DATA UNDER STUDY: Begin

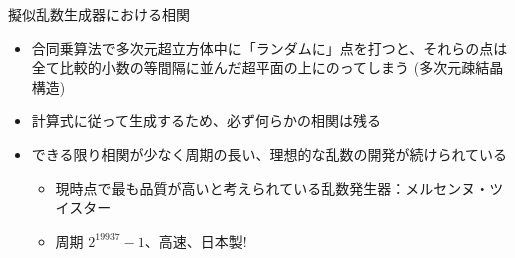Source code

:\documentclass[dvipdfmx]{beamer}
\begin{document}
\begin{frame}[t,fragile]{擬似乱数生成器における相関}
  \begin{itemize}
  \item 合同乗算法で多次元超立方体中に「ランダムに」点を打つと、それらの点は全て比較的小数の等間隔に並んだ超平面の上にのってしまう (多次元疎結晶構造)
  \item 計算式に従って生成するため、必ず何らかの相関は残る
  \item できる限り相関が少なく周期の長い、理想的な乱数の開発が続けられている
    \begin{itemize}
    \item 現時点で最も品質が高いと考えられている乱数発生器：メルセンヌ・ツイスター
    \item 周期 $2^{19937}-1$、高速、日本製!
    \end{itemize}
  \end{itemize}
\end{frame}
\end{document}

DATA UNDER STUDY: End

→ **WHAT IS EXPECTED**: A single figure is required: the number of lines above in which the string "itemize" appears.

→ **OUTPUT OF THE EXERCISE**: 4